Incertains quant au modèle d’organisation qui leur conviendrait le mieux, ils ont répondu au questionnaire de la Boussole entrepreneuriale, avec un résultat on ne peut plus clair : la coopérative. Sauf que des coopératives d’ingénieurs, cela n’existait pas. « On était à mille lieues de savoir ce que ce modèle représentait, reconnaît Mme Cerisy. Nous venions tous de champs d’ingénierie différents et n’étions même pas certains de ce que nous voulions offrir spécifiquement comme services. »

Le groupe a bénéficié du Parcours Coop, offert par le Réseau Coop. Ce programme de formation propose 14 ateliers, 20 heures de coaching personnalisé ainsi qu’un accès à des professionnels (marketing, finances, ressources humaines et gouvernance) et à d’autres acteurs du mouvement coopératif. Il vise à amener les apprentis coopérants à réaliser un plan d’affaires solide. « Après ce parcours, nous connaissions mieux la coopérative et quels outils nous devions avoir pour la faire fonctionner, relate Mme Cerisy. Et, surtout, nous avions défini notre mission. »

S’est ensuite entamé un long processus d’établissement des structures décisionnelles et de fonctionnement de la coopérative afin de construire une entreprise conçue sur mesure pour ses membres.
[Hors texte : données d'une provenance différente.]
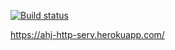 [![Build status](https://ci.appveyor.com/api/projects/status/onmxe6rk7o73xtov?svg=true)](https://ci.appveyor.com/project/Mogushkov/ahj-http-front)

https://ahj-http-serv.herokuapp.com/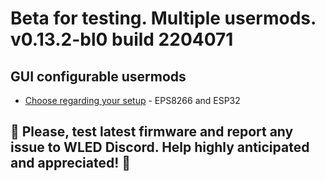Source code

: # Beta for testing. Multiple usermods. v0.13.2-bl0 build 2204071
## GUI configurable usermods

- [Choose regarding your setup](https://github.com/srg74/WLED-wemos-shield/tree/master/resources/experimental/Firmware) - EPS8266 and ESP32

## 🔴 Please, test latest firmware and report any issue to WLED Discord. Help highly anticipated and appreciated! 🔴
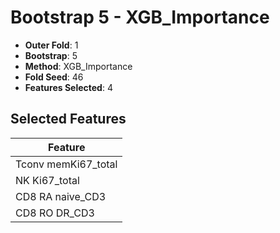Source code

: # Bootstrap 5 - XGB_Importance

- **Outer Fold**: 1
- **Bootstrap**: 5
- **Method**: XGB_Importance
- **Fold Seed**: 46
- **Features Selected**: 4

## Selected Features

| Feature |
|---------|
| Tconv memKi67_total |
| NK Ki67_total |
| CD8 RA naive_CD3 |
| CD8 RO DR_CD3 |
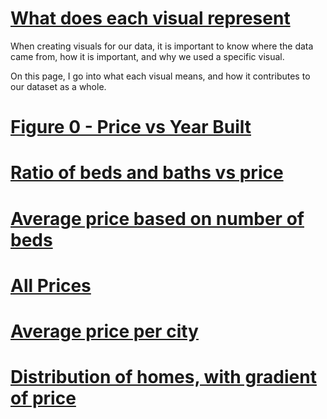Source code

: # [What does each visual represent](#home)

When creating visuals for our data, it is important to know where the data came from, how it is important, and why we used a specific visual. 

On this page, I go into what each visual means, and how it contributes to our dataset as a whole.


# [Figure 0 - Price vs Year Built](#price-vs-year)

# [Ratio of beds and baths vs price](#bed-baths-vs-price)

# [Average price based on number of beds](#beds-vs-price)

# [All Prices](#prices)

# [Average price per city](#price-per-city)

# [Distribution of homes, with gradient of price](#home-location-vs-price)

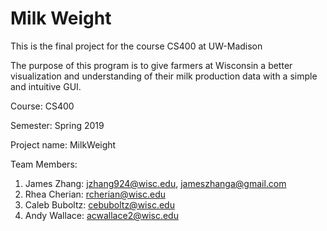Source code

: # Milk Weight

This is the final project for the course CS400 at UW-Madison

The purpose of this program is to give farmers at Wisconsin a better visualization and understanding of their milk production data with a simple and intuitive GUI. 

Course: CS400

Semester: Spring 2019

Project name: MilkWeight

Team Members:
1. James Zhang: jzhang924@wisc.edu, jameszhanga@gmail.com
2. Rhea Cherian: rcherian@wisc.edu
3. Caleb Buboltz: cebuboltz@wisc.edu
4. Andy Wallace: acwallace2@wisc.edu
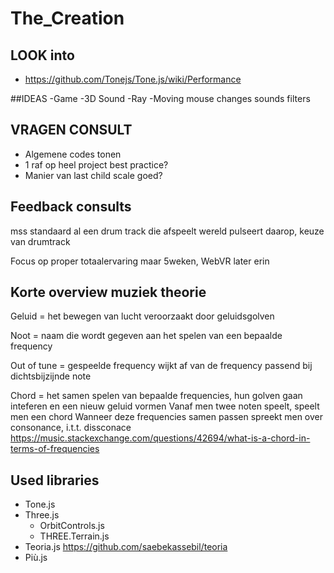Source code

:# The_Creation

## LOOK into
- https://github.com/Tonejs/Tone.js/wiki/Performance

##IDEAS
-Game
-3D Sound
-Ray
-Moving mouse changes sounds filters

## VRAGEN CONSULT
- Algemene codes tonen
- 1 raf op heel project best practice?
- Manier van last child scale goed?

## Feedback consults
mss standaard al een drum track die afspeelt
wereld pulseert daarop,
keuze van drumtrack

Focus op proper totaalervaring
maar 5weken, WebVR later erin


## Korte overview muziek theorie

Geluid = het bewegen van lucht veroorzaakt door geluidsgolven

Noot = naam die wordt gegeven aan het spelen van een bepaalde frequency

Out of tune = gespeelde frequency wijkt af van de frequency passend bij dichtsbijzijnde note

Chord = het samen spelen van bepaalde frequencies, hun golven gaan inteferen en een nieuw geluid vormen
Vanaf men twee noten speelt, speelt men een chord
Wanneer deze frequencies samen passen spreekt men over consonance, i.t.t. dissconace
https://music.stackexchange.com/questions/42694/what-is-a-chord-in-terms-of-frequencies

## Used libraries

- Tone.js
- Three.js
  - OrbitControls.js
  - THREE.Terrain.js
- Teoria.js https://github.com/saebekassebil/teoria
- Più.js
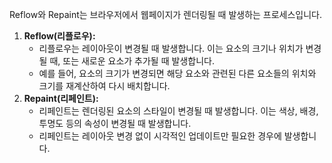 Reflow와 Repaint는 브라우저에서 웹페이지가 렌더링될 때 발생하는 프로세스입니다.

1. **Reflow(리플로우):**
    - 리플로우는 레이아웃이 변경될 때 발생합니다. 이는 요소의 크기나 위치가 변경될 때, 또는 새로운 요소가 추가될 때 발생합니다.
    - 예를 들어, 요소의 크기가 변경되면 해당 요소와 관련된 다른 요소들의 위치와 크기를 재계산하여 다시 배치합니다.
2. **Repaint(리페인트):**
    - 리페인트는 렌더링된 요소의 스타일이 변경될 때 발생합니다. 이는 색상, 배경, 투명도 등의 속성이 변경될 때 발생합니다.
    - 리페인트는 레이아웃 변경 없이 시각적인 업데이트만 필요한 경우에 발생합니다.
Aujourd’hui, Alte compte des membres qui travaillent non seulement de Montréal mais aussi du Saguenay, de Québec, de l’Estrie et de l’Île-Perrot. La coop a des bureaux volants à L’esplanade, un espace collaboratif montréalais voué à l’entrepreneuriat et à l’innovation sociale, notamment pour y tenir des réunions. Mais elle mise surtout sur une très forte infrastructure en ligne. « Nous vérifions régulièrement que nos visions restent alignées et que la coopérative continue de répondre à nos attentes », ajoute Mme Cerisy.

S’imposer dans la construction

Les résidents de Québec sont nombreux à avoir aperçu au fil des ans une camionnette blanche sur laquelle on peut lire cette inscription intrigante : « courant alternatif, coopérative de travail, entrepreneur électricien. » Une coopérative d’électriciens ? voilà qui est peu commun et qui témoigne de l’adaptabilité de ce modèle d’organisation.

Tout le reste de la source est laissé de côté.